Traditionally, drawn matches could go to indefinite replays in the event of a tie, however, in recent years though the inital match will go to a single replay: if that match is drawn it will be settled on penalties.
- The media in Britain love the FA Cup for the prospect of Giant Killing, to the point that previews of the matches seem to work on the assumption that Underdogs Never Lose. If on 3rd Round day there are no Giant Killings then there is always some Fan Dumb media moaning about the death of the FA Cup, since it has been superceded (apparently) by The Premiership and the Champions League.

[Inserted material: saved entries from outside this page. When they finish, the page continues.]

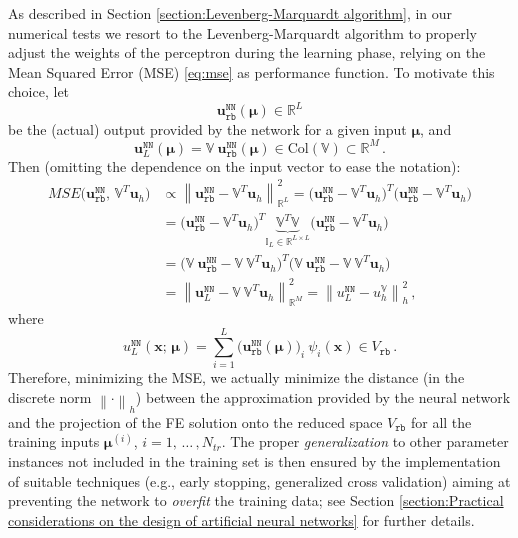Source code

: \documentclass[12pt, a4paper, twoside, openright]{report}
\numberwithin{equation}{chapter}
\theoremstyle{theorem}
\theoremstyle{definition}
\theoremstyle{remark}
\theoremstyle{proposition}
\numberwithin{figure}{chapter}
\newcommand{\norm}[1]{\left\lVert#1\right\rVert}
\newcommand{\bg}[1]{\boldsymbol{#1}}
\begin{document}
		As described in Section \ref{section:Levenberg-Marquardt algorithm}, in our numerical tests we resort to the Levenberg-Marquardt algorithm to properly adjust the weights of the perceptron during the learning phase, relying on the Mean Squared Error (MSE) \eqref{eq:mse} as performance function. To motivate this choice, let 
		\begin{equation*}
			\mathbf{u}_{\texttt{rb}}^{\texttt{NN}}(\bg{\mu}) \in \mathbb{R}^L
		\end{equation*}
		be the (actual) output provided by the network for a given input $\bg{\mu}$, and 
		\begin{equation*}
			\mathbf{u}_L^{\texttt{NN}}(\bg{\mu}) = \mathbb{V} ~ \mathbf{u}_{\texttt{rb}}^{\texttt{NN}}(\bg{\mu}) \in \text{Col}(\mathbb{V}) \subset \mathbb{R}^M \, . 
		\end{equation*}
		Then (omitting the dependence on the input vector to ease the notation):
		\begin{equation}
			\label{eq:pod-nn-mse}
			\begin{aligned}
				MSE \big( \mathbf{u}_{\texttt{rb}}^{\texttt{NN}}, \, \mathbb{V}^T \mathbf{u}_h \big) & \propto \norm{\mathbf{u}_{\texttt{rb}}^{\texttt{NN}} - \mathbb{V}^T \mathbf{u}_h}^2_{\mathbb{R}^L} = \big( \mathbf{u}_{\texttt{rb}}^{\texttt{NN}} - \mathbb{V}^T \mathbf{u}_h \big)^T \big( \mathbf{u}_{\texttt{rb}}^{\texttt{NN}} - \mathbb{V}^T \mathbf{u}_h \big) \\
				& = \big( \mathbf{u}_{\texttt{rb}}^{\texttt{NN}} - \mathbb{V}^T \mathbf{u}_h \big)^T \underbrace{\mathbb{V}^T \mathbb{V}}_{\mathbb{I}_L \in \mathbb{R}^{L \times L}} \big( \mathbf{u}_{\texttt{rb}}^{\texttt{NN}} - \mathbb{V}^T \mathbf{u}_h \big) \\
				& = \big( \mathbb{V} ~ \mathbf{u}_{\texttt{rb}}^{\texttt{NN}} - \mathbb{V} ~ \mathbb{V}^T \mathbf{u}_h \big)^T \big( \mathbb{V} ~ \mathbf{u}_{\texttt{rb}}^{\texttt{NN}} - \mathbb{V} ~ \mathbb{V}^T \mathbf{u}_h \big) \\
				& = \norm{\mathbf{u}_L^{\texttt{NN}} - \mathbb{V} ~ \mathbb{V}^T \mathbf{u}_h}^2_{\mathbb{R}^M} = \norm{u_L^{\texttt{NN}} - u_h^{\mathbb{V}}}^2_h \, ,
			\end{aligned}
		\end{equation} 
		where
		\begin{equation}
			\label{eq:pod-nn-solution}
			u_L^{\texttt{NN}}(\bg{x}; \, \bg{\mu}) = \sum_{i = 1}^L \big( \mathbf{u}_{\texttt{rb}}^{\texttt{NN}}(\bg{\mu}) \big)_i ~ \psi_i(\bg{x}) \in V_{\texttt{rb}} \, .
		\end{equation}
		Therefore, minimizing the MSE, we actually minimize the distance (in the discrete norm $\norm{\cdot}_h$) between the approximation provided by the neural network and the projection of the FE solution onto the reduced space $V_{\texttt{rb}}$ for all the training inputs $\bg{\mu}^{(i)}$, $i = 1, \, \ldots \, , N_{tr}$. The proper \emph{generalization} to other parameter instances not included in the training set is then ensured by the implementation of suitable techniques (e.g., early stopping, generalized cross validation) aiming at preventing the network to \emph{overfit} the training data; see Section \ref{section:Practical considerations on the design of artificial neural networks} for further details.
		
\end{document}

- However, Manchester United contributed towards weakening the magic of the FA Cup by refusing to enter one season, citing that their bid to retain the European Championship as well as the Premier league title was infinitely more important and that the FA Cup was by contrast a lesser, insignificant, trophy. Incredibly, the FA let them do this. Fortunately, United's arrogance was punished when they ended up winning nothing that season. They have never repeated their moment of hubris.
- Crowning Moments of Awesome happen occasionally, with Ryan Giggs and Steven Gerrard in particular crowning successful careers with brilliant Cup goals. However, Ronnie Radford's goal for non-league Hereford in 1972 to defeat Newcastle United was a single great moment in an unspectacular career, launched the career of the commentator John Motson and got Hereford elected to the league eventually.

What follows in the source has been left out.